PROBLEM REQUIREMENTS. Read through the records. Copy each line that has the word "guides".

DATA SUPPLIED.
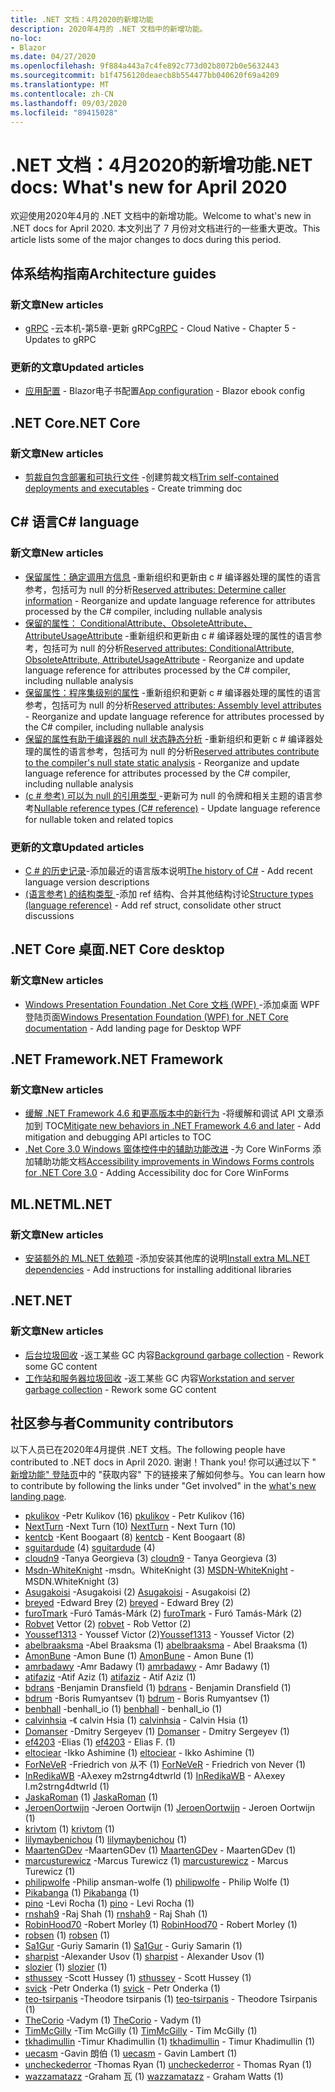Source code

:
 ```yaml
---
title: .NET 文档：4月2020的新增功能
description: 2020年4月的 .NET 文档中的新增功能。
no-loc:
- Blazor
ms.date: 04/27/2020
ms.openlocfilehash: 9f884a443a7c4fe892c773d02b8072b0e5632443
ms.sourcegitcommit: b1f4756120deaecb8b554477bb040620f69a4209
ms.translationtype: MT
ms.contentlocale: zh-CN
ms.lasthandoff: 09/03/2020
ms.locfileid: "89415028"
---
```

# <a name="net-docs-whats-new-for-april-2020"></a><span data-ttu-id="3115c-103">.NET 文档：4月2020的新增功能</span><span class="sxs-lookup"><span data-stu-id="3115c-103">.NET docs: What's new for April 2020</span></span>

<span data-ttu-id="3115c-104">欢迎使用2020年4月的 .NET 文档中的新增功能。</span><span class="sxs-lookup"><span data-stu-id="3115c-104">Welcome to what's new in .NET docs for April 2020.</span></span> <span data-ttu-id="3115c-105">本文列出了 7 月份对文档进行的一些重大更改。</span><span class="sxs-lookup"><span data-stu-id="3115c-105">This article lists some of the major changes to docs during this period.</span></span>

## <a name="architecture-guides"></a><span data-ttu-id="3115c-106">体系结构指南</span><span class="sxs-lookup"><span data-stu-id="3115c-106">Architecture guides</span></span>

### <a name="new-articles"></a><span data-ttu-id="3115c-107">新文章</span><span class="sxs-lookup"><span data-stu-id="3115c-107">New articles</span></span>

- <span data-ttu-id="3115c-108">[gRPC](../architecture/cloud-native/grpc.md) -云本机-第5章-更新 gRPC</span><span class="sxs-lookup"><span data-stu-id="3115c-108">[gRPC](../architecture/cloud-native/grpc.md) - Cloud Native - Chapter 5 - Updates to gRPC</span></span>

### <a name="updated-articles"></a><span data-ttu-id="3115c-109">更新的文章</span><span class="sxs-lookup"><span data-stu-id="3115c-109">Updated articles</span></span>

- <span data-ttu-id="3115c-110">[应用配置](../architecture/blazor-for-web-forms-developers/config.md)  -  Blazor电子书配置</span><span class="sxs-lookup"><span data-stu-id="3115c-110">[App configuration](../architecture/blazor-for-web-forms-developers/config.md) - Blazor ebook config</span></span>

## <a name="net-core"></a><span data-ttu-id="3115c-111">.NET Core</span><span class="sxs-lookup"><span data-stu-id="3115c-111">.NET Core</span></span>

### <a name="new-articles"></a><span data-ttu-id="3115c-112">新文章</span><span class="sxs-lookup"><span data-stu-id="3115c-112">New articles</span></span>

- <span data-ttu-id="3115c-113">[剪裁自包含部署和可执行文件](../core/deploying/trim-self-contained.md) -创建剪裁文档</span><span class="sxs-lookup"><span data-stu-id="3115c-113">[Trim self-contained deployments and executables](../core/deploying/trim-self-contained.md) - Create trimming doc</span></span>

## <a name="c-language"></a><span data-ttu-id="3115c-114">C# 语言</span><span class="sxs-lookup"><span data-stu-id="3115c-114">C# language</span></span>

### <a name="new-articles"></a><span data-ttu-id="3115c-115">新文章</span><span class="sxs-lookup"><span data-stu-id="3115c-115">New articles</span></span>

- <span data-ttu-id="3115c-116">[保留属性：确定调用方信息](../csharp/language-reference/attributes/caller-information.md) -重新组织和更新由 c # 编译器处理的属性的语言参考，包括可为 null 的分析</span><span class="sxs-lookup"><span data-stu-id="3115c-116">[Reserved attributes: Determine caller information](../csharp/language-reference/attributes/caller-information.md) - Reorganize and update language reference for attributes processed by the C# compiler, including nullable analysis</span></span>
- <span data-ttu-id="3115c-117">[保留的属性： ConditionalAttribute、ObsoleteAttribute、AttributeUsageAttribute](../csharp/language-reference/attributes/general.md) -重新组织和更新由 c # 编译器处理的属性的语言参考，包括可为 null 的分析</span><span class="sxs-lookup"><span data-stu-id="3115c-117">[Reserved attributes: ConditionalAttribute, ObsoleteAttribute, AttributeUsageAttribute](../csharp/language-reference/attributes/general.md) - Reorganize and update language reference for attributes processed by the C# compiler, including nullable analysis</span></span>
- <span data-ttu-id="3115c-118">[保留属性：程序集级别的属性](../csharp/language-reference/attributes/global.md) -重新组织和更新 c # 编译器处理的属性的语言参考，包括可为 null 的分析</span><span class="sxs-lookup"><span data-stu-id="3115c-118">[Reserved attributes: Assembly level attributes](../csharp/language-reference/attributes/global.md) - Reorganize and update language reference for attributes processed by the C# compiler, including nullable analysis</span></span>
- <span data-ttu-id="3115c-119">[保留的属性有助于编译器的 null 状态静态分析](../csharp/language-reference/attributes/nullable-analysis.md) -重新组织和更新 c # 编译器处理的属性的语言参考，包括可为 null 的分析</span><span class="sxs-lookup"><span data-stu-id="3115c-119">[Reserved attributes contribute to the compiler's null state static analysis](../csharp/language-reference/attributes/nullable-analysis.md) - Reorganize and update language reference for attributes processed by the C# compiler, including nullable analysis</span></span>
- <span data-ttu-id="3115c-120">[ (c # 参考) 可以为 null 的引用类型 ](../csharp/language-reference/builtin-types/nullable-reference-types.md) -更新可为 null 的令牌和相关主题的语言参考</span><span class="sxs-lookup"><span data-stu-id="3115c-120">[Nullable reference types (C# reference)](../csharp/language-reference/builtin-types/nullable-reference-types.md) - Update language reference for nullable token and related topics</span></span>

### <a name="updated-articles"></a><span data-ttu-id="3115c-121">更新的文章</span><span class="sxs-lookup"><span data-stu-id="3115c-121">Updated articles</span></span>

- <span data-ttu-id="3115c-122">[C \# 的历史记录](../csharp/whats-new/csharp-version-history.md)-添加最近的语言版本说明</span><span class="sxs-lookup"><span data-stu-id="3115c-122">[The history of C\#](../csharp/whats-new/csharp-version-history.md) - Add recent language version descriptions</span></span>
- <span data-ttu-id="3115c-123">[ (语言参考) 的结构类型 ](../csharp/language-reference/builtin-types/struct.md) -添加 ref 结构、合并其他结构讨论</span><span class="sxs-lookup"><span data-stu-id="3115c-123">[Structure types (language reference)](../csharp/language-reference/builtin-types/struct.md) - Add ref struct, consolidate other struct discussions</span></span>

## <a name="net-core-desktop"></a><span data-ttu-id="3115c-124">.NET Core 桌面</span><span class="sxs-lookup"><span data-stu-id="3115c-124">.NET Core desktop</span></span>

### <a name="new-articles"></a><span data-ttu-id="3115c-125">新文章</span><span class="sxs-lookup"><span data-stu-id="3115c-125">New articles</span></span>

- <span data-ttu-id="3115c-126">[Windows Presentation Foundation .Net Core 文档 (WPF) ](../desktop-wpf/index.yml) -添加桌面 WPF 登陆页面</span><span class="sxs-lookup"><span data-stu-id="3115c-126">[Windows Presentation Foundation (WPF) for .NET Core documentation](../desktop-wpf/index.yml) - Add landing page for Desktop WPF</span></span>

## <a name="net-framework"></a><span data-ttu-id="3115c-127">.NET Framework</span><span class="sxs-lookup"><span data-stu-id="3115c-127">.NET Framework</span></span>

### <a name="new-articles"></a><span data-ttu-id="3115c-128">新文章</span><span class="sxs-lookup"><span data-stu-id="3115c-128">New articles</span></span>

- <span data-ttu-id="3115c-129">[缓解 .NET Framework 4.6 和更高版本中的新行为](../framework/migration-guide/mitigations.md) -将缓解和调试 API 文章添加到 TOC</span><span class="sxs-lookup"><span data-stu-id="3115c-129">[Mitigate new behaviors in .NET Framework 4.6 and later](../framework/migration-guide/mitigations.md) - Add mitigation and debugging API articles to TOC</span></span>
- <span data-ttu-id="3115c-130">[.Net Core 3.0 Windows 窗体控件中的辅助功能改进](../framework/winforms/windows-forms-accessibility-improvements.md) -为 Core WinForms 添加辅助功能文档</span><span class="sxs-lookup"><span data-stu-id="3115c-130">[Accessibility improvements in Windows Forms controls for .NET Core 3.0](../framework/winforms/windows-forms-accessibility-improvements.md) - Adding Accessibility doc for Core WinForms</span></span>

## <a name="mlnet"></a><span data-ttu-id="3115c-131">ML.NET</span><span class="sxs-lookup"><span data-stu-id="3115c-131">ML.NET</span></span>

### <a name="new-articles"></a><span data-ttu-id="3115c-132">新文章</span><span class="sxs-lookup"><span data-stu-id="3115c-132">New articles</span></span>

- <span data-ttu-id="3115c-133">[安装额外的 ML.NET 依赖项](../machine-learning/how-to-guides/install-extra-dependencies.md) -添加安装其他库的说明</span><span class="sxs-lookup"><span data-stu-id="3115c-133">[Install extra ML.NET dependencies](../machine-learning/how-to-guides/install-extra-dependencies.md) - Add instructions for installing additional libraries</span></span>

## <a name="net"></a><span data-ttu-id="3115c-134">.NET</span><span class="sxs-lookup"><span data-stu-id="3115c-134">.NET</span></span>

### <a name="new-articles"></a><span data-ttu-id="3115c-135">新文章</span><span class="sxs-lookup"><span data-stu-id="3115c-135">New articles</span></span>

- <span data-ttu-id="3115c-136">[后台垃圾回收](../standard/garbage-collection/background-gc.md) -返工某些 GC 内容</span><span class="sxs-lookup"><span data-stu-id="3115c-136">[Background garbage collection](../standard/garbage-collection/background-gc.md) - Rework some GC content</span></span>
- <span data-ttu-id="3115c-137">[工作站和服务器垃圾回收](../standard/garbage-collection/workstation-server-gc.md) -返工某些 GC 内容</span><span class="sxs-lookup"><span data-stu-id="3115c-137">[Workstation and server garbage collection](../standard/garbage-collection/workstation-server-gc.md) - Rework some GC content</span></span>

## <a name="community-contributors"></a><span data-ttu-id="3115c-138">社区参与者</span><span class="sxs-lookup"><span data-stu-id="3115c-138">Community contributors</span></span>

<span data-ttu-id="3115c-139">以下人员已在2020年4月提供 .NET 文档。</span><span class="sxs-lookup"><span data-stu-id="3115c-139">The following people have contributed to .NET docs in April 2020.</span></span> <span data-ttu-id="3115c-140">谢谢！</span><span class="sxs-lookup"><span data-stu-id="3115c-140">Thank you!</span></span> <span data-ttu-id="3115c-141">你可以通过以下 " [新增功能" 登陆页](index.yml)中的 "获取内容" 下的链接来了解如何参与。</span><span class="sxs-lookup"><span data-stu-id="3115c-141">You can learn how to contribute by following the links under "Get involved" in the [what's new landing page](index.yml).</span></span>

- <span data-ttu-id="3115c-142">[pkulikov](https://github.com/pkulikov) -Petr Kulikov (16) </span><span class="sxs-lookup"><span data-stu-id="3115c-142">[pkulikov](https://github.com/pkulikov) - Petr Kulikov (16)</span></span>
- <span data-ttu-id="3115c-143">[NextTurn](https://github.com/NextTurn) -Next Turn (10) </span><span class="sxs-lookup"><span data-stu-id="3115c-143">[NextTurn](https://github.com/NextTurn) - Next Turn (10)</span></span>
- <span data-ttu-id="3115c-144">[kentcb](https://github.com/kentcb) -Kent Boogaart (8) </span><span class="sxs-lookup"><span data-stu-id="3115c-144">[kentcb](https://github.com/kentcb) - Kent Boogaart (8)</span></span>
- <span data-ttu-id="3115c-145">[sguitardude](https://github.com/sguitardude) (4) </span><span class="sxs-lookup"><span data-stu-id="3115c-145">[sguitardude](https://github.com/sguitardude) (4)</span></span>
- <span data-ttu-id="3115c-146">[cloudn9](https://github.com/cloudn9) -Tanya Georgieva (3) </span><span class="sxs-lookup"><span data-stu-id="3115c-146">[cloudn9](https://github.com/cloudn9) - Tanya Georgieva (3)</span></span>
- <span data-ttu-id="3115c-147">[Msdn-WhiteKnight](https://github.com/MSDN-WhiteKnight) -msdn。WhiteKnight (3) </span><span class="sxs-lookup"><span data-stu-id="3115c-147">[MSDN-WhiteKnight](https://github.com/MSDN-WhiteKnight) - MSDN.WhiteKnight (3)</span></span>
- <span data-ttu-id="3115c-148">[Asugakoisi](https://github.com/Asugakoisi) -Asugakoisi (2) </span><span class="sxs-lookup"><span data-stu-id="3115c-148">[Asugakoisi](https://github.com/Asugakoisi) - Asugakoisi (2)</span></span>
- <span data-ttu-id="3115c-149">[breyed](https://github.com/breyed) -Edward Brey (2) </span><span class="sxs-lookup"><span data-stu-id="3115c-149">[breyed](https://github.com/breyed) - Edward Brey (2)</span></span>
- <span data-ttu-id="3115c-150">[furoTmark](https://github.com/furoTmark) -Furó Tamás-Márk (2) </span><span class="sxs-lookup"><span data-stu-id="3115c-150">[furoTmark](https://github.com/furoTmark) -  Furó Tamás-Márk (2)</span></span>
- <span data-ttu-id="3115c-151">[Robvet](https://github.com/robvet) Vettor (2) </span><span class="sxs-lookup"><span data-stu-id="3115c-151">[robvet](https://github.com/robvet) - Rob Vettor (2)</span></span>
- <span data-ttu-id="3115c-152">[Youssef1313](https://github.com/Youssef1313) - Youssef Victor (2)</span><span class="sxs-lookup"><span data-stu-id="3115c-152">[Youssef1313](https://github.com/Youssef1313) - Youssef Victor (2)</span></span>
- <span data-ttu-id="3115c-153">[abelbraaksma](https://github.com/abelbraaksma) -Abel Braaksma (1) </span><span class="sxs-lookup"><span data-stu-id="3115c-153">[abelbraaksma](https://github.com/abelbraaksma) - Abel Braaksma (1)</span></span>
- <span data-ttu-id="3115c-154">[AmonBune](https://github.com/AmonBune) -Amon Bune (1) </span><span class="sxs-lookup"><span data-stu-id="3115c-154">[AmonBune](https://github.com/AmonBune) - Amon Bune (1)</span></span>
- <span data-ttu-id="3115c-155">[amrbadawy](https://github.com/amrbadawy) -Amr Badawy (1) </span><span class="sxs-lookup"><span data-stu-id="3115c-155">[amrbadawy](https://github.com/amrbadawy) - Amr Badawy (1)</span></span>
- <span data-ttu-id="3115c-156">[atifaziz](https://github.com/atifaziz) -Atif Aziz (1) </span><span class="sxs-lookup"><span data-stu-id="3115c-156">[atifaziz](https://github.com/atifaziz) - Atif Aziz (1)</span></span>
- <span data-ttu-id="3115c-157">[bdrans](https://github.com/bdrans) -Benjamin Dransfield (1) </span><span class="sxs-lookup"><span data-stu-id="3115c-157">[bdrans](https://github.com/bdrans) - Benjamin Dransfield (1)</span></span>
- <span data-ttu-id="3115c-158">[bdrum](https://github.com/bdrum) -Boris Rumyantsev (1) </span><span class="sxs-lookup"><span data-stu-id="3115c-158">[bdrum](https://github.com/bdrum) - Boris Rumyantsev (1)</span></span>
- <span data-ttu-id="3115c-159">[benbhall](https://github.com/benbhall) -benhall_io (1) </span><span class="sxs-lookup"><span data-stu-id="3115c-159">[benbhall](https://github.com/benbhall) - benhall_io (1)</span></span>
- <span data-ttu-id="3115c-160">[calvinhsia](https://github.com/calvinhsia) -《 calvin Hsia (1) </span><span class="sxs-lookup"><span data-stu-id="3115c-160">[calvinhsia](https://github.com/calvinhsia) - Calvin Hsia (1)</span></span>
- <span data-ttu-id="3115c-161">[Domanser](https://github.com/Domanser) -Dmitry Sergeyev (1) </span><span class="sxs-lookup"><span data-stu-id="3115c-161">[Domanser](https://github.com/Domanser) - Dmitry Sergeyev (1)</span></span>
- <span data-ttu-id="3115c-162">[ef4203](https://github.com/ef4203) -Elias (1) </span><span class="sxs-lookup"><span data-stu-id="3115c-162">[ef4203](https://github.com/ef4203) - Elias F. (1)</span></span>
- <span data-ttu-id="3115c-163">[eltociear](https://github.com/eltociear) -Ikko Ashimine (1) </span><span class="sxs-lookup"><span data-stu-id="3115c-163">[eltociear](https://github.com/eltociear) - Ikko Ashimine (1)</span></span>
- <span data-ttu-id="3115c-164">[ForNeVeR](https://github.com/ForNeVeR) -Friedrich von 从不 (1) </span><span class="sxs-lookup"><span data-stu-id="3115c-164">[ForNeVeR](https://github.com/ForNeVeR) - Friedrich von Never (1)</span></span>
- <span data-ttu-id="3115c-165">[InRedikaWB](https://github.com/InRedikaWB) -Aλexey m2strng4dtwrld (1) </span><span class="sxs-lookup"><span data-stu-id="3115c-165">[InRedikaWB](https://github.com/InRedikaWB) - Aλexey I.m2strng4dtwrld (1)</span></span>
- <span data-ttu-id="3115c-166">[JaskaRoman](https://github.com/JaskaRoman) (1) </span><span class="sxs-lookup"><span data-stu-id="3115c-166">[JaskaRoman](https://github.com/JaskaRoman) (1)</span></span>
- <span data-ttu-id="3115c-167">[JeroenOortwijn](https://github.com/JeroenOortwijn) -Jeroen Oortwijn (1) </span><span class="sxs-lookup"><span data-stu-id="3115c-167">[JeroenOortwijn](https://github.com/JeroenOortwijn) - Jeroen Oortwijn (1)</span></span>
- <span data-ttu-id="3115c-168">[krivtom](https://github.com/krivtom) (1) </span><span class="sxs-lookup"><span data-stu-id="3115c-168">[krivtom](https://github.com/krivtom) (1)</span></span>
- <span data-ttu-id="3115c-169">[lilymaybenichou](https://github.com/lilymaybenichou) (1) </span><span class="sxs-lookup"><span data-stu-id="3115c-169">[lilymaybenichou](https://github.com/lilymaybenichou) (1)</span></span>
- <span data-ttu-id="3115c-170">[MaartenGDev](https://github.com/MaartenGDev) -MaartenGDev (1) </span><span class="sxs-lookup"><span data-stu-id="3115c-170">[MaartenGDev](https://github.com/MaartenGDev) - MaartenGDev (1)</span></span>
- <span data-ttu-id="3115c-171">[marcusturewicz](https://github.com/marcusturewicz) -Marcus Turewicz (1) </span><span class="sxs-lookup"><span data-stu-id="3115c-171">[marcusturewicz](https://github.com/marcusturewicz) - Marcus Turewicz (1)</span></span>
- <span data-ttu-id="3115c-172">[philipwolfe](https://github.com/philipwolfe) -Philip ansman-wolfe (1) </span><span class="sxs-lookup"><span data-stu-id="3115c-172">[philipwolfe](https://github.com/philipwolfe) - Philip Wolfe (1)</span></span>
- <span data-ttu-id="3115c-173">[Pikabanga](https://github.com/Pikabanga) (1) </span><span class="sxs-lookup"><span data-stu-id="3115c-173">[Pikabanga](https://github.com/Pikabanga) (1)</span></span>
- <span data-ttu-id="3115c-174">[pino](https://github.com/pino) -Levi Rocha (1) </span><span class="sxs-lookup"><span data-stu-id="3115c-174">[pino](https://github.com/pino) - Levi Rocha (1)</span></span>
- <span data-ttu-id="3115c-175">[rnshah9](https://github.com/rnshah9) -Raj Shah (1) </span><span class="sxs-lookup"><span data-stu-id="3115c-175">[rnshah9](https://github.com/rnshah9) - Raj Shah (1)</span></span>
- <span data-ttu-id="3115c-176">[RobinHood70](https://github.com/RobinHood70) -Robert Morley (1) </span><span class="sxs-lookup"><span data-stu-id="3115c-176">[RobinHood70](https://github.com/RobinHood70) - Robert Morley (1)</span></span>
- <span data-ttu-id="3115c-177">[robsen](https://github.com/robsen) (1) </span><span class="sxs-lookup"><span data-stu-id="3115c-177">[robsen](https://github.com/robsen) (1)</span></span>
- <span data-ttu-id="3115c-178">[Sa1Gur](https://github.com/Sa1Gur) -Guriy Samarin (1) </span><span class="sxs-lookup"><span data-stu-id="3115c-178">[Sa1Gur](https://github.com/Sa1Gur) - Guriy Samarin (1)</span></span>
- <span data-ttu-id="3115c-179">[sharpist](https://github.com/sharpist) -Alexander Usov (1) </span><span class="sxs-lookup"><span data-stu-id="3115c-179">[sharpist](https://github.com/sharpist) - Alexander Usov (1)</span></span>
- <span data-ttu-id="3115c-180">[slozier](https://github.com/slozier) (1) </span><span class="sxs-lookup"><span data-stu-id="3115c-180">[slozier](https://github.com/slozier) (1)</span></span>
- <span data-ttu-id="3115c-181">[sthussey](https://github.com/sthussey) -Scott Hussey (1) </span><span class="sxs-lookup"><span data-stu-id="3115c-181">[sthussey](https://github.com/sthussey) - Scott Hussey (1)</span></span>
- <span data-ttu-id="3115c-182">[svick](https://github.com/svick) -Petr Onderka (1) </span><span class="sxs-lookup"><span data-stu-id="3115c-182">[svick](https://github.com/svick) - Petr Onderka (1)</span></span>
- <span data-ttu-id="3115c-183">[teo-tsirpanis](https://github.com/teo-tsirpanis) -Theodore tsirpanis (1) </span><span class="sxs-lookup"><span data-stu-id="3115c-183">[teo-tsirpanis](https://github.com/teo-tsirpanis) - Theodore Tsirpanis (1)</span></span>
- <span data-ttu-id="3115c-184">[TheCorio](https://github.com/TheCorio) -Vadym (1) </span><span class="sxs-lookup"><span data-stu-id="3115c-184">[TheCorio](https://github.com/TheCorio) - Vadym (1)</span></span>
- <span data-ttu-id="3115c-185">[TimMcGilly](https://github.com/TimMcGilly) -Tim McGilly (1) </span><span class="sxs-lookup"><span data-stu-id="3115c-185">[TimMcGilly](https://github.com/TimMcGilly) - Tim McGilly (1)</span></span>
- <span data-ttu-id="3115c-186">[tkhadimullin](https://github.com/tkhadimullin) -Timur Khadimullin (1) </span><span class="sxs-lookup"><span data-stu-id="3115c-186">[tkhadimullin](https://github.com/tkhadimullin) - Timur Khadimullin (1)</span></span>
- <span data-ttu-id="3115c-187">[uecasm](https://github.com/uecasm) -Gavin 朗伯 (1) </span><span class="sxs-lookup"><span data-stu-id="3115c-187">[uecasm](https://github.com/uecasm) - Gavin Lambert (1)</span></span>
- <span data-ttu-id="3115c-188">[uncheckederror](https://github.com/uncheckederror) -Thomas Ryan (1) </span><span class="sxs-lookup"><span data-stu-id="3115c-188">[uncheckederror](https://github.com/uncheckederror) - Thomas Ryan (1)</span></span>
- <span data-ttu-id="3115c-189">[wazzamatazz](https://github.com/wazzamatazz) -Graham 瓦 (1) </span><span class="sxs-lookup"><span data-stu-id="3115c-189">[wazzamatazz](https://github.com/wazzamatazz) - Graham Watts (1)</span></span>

--

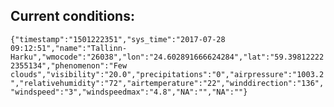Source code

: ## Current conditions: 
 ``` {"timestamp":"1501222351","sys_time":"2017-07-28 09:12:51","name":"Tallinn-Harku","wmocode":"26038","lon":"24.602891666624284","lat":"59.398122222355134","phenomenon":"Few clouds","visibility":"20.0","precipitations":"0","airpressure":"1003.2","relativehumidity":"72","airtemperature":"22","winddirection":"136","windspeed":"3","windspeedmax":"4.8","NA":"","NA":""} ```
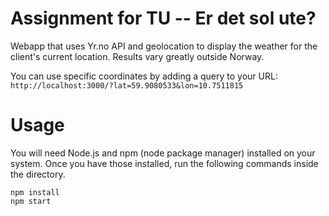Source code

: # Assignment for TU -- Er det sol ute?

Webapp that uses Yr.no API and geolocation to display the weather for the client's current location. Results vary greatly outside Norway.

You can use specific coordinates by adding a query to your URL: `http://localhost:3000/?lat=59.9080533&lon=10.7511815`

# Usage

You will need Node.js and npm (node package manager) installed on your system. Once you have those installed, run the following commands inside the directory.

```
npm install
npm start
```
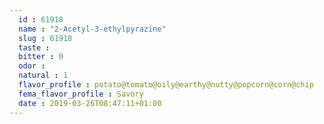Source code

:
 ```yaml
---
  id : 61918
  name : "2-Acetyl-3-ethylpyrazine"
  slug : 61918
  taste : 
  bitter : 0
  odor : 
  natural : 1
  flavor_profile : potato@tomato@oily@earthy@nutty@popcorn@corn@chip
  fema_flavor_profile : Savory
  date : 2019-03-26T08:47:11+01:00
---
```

...

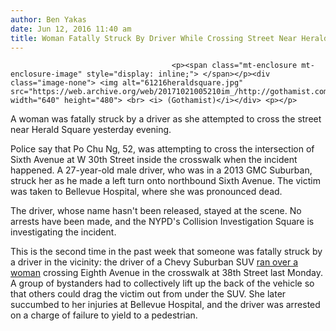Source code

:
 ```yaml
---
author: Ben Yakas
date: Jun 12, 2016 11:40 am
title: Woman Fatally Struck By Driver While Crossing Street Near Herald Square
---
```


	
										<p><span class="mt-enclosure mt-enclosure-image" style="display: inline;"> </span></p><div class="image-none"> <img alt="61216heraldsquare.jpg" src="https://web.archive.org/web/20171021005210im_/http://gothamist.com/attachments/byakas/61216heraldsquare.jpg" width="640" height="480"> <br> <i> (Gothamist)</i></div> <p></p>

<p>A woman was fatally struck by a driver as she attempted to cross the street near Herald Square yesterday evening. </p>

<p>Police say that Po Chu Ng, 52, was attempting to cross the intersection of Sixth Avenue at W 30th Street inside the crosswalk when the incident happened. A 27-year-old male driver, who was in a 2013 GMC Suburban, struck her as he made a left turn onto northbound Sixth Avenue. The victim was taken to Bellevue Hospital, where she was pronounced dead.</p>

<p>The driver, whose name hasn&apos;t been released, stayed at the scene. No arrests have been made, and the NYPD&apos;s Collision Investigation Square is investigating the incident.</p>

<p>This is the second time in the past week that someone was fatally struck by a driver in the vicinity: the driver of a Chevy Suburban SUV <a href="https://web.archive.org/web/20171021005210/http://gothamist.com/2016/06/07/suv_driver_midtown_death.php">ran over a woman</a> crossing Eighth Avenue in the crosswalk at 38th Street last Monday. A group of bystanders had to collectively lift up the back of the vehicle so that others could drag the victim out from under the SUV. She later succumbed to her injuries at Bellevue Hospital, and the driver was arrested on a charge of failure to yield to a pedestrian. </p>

TASK RESPONSE.
## <a name="architecture-guides"></a><span data-ttu-id="3115c-106">体系结构指南</span><span class="sxs-lookup"><span data-stu-id="3115c-106">Architecture guides</span></span>
- <span data-ttu-id="3115c-133">[安装额外的 ML.NET 依赖项](../machine-learning/how-to-guides/install-extra-dependencies.md) -添加安装其他库的说明</span><span class="sxs-lookup"><span data-stu-id="3115c-133">[Install extra ML.NET dependencies](../machine-learning/how-to-guides/install-extra-dependencies.md) - Add instructions for installing additional libraries</span></span>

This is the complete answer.